[Data items]
========

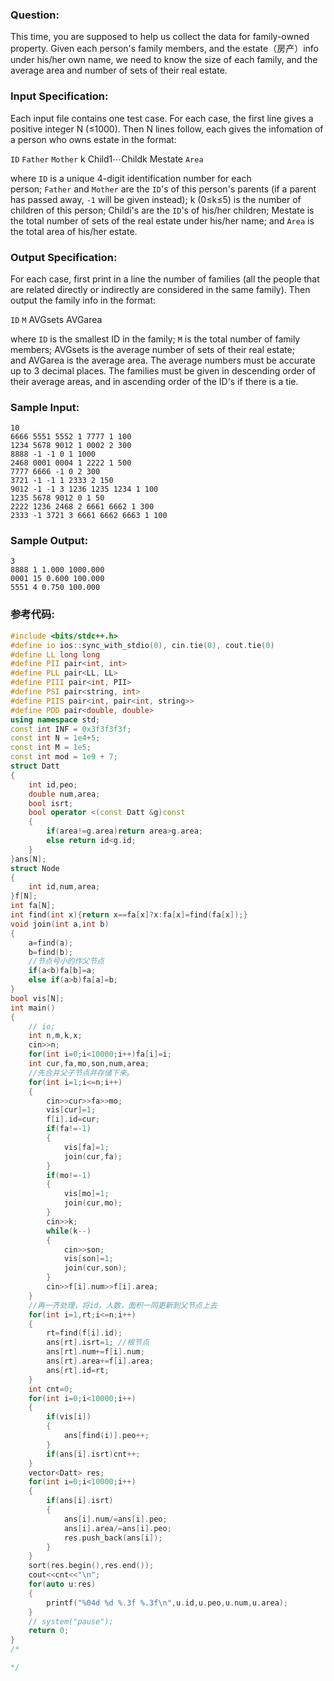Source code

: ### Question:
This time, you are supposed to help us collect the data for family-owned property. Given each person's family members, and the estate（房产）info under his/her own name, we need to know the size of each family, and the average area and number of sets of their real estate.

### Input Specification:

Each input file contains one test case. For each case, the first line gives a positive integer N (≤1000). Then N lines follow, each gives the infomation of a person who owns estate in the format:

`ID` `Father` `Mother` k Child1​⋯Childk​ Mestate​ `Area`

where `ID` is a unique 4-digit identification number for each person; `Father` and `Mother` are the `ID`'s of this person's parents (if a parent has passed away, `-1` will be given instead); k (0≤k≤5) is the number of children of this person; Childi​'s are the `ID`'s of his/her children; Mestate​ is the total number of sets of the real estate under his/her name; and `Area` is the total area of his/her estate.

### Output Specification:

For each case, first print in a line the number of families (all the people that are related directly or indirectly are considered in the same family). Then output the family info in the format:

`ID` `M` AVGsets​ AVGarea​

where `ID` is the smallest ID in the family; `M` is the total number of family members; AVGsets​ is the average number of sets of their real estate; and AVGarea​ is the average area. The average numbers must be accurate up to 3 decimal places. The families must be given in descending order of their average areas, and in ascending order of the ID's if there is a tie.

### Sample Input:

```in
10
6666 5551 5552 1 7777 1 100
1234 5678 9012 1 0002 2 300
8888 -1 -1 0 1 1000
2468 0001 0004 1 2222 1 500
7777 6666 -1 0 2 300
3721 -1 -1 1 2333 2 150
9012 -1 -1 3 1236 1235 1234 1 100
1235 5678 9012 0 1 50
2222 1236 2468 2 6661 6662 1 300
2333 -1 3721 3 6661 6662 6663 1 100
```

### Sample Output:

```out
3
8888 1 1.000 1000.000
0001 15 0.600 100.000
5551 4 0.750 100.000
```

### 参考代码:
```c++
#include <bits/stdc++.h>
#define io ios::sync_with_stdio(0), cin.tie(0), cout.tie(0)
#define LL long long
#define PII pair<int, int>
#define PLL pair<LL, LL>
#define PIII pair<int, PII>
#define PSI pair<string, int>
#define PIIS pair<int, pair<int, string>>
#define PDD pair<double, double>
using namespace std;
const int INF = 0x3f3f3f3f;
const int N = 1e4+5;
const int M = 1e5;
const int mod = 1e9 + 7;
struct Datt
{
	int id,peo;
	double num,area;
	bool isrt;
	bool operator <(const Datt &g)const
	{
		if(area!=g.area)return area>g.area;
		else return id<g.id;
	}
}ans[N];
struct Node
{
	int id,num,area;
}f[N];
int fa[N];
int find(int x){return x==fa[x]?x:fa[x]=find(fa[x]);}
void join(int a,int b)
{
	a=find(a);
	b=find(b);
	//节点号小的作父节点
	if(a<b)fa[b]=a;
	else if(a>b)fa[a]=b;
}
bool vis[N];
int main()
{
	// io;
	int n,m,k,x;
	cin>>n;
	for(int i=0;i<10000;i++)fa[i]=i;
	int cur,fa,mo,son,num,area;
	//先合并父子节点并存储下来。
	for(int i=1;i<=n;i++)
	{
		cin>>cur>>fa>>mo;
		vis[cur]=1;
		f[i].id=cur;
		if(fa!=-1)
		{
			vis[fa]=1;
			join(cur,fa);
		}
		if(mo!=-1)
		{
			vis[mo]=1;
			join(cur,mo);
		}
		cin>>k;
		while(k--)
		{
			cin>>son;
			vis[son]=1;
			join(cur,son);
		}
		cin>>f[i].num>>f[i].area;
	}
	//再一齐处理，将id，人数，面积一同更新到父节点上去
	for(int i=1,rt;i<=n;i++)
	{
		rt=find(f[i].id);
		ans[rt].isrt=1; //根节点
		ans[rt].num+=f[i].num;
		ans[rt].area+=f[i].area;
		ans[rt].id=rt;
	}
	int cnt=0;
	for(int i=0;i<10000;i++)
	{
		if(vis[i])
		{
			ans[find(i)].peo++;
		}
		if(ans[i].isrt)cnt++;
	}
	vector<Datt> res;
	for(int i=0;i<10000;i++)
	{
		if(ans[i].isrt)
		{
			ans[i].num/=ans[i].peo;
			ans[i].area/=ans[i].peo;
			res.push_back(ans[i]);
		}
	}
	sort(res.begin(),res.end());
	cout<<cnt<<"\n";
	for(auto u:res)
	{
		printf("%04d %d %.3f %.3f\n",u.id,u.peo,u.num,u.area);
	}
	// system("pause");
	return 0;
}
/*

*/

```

========

§ **EXERCISE**
Copy each line above containing the string "families".

§ **REPLY**
For each case, first print in a line the number of families (all the people that are related directly or indirectly are considered in the same family). Then output the family info in the format:
where `ID` is the smallest ID in the family; `M` is the total number of family members; AVGsets​ is the average number of sets of their real estate; and AVGarea​ is the average area. The average numbers must be accurate up to 3 decimal places. The families must be given in descending order of their average areas, and in ascending order of the ID's if there is a tie.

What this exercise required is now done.